**Task**
Among the entries below, one line contains "определяется по массе" and another contains "полученная последовательность приблизит". Transcribe those two lines and every line between them, exactly.

**Dataset**
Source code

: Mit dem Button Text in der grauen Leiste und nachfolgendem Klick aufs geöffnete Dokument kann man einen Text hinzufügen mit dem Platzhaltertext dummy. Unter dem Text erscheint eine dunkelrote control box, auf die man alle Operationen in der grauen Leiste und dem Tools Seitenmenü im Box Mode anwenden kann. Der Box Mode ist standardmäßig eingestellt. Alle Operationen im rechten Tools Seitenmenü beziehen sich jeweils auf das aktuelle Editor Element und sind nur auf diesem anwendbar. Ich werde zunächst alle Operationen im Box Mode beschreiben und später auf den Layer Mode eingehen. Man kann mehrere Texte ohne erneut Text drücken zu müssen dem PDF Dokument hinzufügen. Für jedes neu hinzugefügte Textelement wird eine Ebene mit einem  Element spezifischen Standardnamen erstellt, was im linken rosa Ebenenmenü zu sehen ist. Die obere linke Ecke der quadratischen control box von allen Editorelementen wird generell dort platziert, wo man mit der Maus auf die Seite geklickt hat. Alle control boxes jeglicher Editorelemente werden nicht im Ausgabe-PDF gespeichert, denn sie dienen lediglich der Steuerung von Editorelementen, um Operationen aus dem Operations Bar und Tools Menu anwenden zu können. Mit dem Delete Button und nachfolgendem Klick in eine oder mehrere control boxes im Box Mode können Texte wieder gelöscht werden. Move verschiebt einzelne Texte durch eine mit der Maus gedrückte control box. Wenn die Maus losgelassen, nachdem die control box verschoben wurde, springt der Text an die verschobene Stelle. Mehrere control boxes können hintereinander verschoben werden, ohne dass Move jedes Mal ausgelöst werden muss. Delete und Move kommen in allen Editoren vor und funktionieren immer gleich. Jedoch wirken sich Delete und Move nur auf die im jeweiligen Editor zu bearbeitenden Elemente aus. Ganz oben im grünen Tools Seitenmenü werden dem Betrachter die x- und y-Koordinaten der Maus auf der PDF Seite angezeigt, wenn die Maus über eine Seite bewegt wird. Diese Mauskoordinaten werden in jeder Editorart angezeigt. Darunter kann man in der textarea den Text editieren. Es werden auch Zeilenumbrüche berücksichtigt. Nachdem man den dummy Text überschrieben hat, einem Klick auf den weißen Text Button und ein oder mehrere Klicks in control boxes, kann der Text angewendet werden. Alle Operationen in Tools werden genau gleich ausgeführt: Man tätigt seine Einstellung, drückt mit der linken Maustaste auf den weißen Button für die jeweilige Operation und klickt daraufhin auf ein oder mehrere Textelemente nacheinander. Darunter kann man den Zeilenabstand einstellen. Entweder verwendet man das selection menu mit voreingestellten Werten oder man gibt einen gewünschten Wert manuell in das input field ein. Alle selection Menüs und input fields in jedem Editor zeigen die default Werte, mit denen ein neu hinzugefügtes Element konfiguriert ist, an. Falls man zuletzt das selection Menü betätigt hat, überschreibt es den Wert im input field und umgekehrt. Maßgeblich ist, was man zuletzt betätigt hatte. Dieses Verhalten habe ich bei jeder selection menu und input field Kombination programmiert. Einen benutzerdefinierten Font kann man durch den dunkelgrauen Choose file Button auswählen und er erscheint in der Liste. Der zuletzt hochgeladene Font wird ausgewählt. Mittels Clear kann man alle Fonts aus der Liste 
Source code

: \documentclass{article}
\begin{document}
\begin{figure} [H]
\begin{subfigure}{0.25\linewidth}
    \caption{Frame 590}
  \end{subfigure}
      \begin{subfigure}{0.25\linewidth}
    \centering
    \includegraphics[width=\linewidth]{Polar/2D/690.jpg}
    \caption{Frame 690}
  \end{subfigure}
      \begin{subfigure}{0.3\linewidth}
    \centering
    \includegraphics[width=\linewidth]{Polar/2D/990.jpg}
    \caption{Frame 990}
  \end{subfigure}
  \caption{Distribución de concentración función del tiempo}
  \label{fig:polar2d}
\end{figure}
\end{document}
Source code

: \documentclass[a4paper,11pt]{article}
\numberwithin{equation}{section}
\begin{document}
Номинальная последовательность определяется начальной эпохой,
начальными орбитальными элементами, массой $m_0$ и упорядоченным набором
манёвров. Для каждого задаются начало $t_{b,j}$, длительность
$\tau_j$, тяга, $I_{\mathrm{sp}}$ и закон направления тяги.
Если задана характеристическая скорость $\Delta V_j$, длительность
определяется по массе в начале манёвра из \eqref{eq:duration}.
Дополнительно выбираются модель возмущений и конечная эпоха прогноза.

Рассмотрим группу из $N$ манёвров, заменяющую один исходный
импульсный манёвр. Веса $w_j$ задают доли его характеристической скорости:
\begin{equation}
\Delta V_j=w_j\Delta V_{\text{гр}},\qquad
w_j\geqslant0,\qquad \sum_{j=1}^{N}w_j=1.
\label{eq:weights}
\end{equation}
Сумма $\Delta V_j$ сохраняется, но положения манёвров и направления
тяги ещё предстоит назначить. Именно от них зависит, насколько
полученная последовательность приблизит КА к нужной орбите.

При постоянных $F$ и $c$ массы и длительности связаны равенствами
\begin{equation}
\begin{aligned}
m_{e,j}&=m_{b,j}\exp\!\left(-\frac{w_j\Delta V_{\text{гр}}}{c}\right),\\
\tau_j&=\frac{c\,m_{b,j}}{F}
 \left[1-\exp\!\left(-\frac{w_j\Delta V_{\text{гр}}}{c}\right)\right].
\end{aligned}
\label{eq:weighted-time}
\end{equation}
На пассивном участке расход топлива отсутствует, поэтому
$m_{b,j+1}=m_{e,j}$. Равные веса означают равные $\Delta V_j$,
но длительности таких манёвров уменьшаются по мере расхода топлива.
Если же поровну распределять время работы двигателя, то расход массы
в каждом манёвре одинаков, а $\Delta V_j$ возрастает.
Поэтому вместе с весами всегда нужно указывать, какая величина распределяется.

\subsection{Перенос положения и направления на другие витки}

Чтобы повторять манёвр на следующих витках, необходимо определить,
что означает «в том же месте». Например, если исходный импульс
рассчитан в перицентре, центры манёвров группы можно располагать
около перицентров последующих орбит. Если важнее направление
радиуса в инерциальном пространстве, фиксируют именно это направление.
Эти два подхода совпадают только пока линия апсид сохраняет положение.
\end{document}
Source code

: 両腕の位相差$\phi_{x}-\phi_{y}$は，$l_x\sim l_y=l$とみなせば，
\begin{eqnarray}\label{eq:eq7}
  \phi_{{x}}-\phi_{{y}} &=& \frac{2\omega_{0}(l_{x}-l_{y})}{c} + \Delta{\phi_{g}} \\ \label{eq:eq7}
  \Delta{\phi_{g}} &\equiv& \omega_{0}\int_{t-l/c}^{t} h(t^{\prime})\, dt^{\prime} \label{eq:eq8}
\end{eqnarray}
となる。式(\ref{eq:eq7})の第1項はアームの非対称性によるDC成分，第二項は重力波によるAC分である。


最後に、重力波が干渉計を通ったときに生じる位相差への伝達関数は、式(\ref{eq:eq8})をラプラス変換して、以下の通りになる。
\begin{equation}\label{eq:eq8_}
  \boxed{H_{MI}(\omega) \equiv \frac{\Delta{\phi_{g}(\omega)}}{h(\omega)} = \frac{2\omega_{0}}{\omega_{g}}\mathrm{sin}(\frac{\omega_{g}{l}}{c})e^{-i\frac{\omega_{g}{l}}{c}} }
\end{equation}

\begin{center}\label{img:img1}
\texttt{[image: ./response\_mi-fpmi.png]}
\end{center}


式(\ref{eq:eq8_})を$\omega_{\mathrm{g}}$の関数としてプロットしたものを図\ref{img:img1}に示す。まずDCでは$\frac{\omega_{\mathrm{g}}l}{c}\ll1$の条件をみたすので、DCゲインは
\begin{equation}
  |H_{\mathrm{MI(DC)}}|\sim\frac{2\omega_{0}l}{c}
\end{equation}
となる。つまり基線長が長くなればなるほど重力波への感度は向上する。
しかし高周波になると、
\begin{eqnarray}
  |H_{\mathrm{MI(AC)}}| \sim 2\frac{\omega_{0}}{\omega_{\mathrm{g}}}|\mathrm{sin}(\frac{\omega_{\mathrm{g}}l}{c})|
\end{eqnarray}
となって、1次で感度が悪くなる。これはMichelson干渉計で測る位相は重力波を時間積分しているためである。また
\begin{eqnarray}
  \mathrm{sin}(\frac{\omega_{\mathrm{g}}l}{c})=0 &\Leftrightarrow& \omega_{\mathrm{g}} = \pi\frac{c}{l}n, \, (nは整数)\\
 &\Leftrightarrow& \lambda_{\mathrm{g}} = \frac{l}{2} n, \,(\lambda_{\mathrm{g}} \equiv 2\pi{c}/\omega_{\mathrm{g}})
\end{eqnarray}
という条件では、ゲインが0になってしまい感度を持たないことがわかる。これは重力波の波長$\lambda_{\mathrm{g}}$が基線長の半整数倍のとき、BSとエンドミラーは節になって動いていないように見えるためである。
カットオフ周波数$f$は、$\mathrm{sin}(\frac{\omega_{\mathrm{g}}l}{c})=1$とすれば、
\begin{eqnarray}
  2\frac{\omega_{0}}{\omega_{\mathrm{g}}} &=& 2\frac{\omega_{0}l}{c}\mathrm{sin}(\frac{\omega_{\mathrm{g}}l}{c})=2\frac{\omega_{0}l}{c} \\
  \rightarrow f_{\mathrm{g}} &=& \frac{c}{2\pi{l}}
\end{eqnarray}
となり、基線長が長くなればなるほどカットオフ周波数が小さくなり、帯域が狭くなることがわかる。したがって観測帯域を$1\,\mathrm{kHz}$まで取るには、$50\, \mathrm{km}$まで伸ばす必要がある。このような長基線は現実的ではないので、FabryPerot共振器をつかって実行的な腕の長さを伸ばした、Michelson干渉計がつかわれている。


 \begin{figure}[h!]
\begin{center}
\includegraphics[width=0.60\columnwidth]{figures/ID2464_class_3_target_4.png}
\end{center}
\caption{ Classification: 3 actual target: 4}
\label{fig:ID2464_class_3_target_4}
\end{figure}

**Exercise response**
определяется по массе в начале манёвра из \eqref{eq:duration}.
Дополнительно выбираются модель возмущений и конечная эпоха прогноза.

Рассмотрим группу из $N$ манёвров, заменяющую один исходный
импульсный манёвр. Веса $w_j$ задают доли его характеристической скорости:
\begin{equation}
\Delta V_j=w_j\Delta V_{\text{гр}},\qquad
w_j\geqslant0,\qquad \sum_{j=1}^{N}w_j=1.
\label{eq:weights}
\end{equation}
Сумма $\Delta V_j$ сохраняется, но положения манёвров и направления
тяги ещё предстоит назначить. Именно от них зависит, насколько
полученная последовательность приблизит КА к нужной орбите.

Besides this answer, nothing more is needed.